(Stored data entries)
<<<<

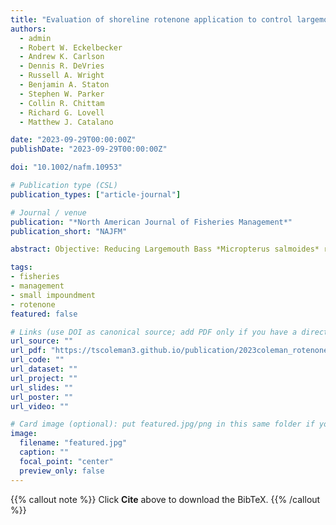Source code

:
 ```yaml
---
title: "Evaluation of shoreline rotenone application to control largemouth bass recruitment in small impoundments"
authors:
  - admin
  - Robert W. Eckelbecker
  - Andrew K. Carlson
  - Dennis R. DeVries
  - Russell A. Wright
  - Benjamin A. Staton
  - Stephen W. Parker
  - Collin R. Chittam
  - Richard G. Lovell
  - Matthew J. Catalano

date: "2023-09-29T00:00:00Z"
publishDate: "2023-09-29T00:00:00Z"

doi: "10.1002/nafm.10953"

# Publication type (CSL)
publication_types: ["article-journal"]

# Journal / venue
publication: "*North American Journal of Fisheries Management*"
publication_short: "NAJFM"

abstract: Objective: Reducing Largemouth Bass *Micropterus salmoides* recruitment and therefore population density could benefit recreational fisheries in small impoundments by improving individual growth rates and increasing the average size and condition of Largemouth Bass. To achieve these effects, methods of controlling Largemouth Bass recruitment should avoid reducing the productivity of their primary prey species, the Bluegill *Lepomis macrochirus*. Methods: We tested this hypothesis by evaluating the effects of shoreline rotenone application on the density of Bluegill and the density, growth, and survival of age‐0 and age‐1 Largemouth Bass in 15 Alabama small impoundments. Result: After treatment, Largemouth Bass age‐0 densities declined and mean age‐1 length increased, whereas Bluegill populations were not significantly reduced. Conclusion: Our study indicates that shoreline rotenone application may be a valuable method for reducing Largemouth Bass recruitment and increasing the growth of age‐1 Largemouth Bass in small impoundments. However, further research is needed to understand the effects of treatment on nontarget fishes and to better assess the effects of factors such as impoundment surface area and treatment frequency and duration on the ultimate utility of the approach.

tags: 
- fisheries
- management
- small impoundment
- rotenone
featured: false

# Links (use DOI as canonical source; add PDF only if you have a direct/public link)
url_source: ""
url_pdf: "https://tscoleman3.github.io/publication/2023coleman_rotenone/paper.pdf"
url_code: ""
url_dataset: ""
url_project: ""
url_slides: ""
url_poster: ""
url_video: ""

# Card image (optional): put featured.jpg/png in this same folder if you want a thumbnail
image: 
  filename: "featured.jpg"
  caption: ""
  focal_point: "center"
  preview_only: false
---
```


{{% callout note %}}
Click **Cite** above to download the BibTeX.
{{% /callout %}}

>>>>

▶ _Your goal_
Search the records for lines holding the word "image", then copy each line you find.

▶ _Solution for this exercise_
# Card image (optional): put featured.jpg/png in this same folder if you want a thumbnail
image: 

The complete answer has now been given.